Where the listing below has a line with "letter of the", write out exactly that line and every line after it, stopping after the line with "visible whether a".
(Records for processing begins)
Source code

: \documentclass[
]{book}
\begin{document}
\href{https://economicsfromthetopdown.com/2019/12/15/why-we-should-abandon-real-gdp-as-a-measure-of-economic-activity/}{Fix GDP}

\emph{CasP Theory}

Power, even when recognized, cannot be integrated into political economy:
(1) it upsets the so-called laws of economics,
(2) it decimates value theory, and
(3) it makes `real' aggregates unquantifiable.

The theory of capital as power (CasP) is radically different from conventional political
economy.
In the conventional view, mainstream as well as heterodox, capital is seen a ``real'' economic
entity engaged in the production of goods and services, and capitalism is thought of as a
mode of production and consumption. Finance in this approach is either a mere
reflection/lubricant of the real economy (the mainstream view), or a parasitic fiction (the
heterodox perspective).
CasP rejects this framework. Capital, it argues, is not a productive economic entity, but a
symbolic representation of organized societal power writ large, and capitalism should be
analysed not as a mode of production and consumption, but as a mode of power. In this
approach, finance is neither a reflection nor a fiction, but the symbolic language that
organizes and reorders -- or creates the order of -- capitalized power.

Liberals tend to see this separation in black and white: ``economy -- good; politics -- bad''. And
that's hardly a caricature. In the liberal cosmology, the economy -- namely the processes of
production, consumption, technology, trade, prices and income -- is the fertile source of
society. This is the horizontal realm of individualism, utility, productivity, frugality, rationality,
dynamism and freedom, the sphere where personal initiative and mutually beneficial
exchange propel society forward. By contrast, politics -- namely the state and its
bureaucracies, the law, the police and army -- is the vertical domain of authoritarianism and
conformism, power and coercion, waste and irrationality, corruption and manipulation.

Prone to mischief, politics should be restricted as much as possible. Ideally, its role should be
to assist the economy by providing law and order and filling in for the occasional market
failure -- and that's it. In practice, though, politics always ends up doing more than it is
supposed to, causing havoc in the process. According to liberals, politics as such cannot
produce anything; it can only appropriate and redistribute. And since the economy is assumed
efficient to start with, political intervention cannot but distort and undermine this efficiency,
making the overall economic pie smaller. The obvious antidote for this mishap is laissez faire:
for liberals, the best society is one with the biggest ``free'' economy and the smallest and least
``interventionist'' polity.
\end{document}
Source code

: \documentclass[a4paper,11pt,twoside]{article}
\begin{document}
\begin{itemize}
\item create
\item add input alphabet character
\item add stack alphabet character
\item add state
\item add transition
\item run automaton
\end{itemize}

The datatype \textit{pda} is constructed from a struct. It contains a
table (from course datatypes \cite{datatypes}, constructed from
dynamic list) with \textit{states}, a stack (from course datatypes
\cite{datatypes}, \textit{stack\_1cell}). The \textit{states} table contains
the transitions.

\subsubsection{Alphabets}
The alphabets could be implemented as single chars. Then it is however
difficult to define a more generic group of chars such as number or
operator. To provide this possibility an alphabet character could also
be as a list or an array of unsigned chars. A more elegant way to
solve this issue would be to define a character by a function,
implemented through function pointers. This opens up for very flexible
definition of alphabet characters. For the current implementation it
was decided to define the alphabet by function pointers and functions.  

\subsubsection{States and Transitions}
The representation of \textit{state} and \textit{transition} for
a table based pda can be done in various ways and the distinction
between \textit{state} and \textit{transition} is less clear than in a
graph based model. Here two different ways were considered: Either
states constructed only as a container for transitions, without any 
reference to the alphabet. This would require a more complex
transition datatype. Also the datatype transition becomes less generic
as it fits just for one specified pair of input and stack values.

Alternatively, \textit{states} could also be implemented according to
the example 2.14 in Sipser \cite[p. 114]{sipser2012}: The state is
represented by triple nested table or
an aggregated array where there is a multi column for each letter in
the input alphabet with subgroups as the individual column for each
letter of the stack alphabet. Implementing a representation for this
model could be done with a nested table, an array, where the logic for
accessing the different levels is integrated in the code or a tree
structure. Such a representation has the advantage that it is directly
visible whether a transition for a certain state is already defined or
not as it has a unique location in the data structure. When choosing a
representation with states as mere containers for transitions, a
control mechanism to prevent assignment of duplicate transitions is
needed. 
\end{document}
(Records for processing ends)
Task solution:
letter of the stack alphabet. Implementing a representation for this
model could be done with a nested table, an array, where the logic for
accessing the different levels is integrated in the code or a tree
structure. Such a representation has the advantage that it is directly
visible whether a transition for a certain state is already defined or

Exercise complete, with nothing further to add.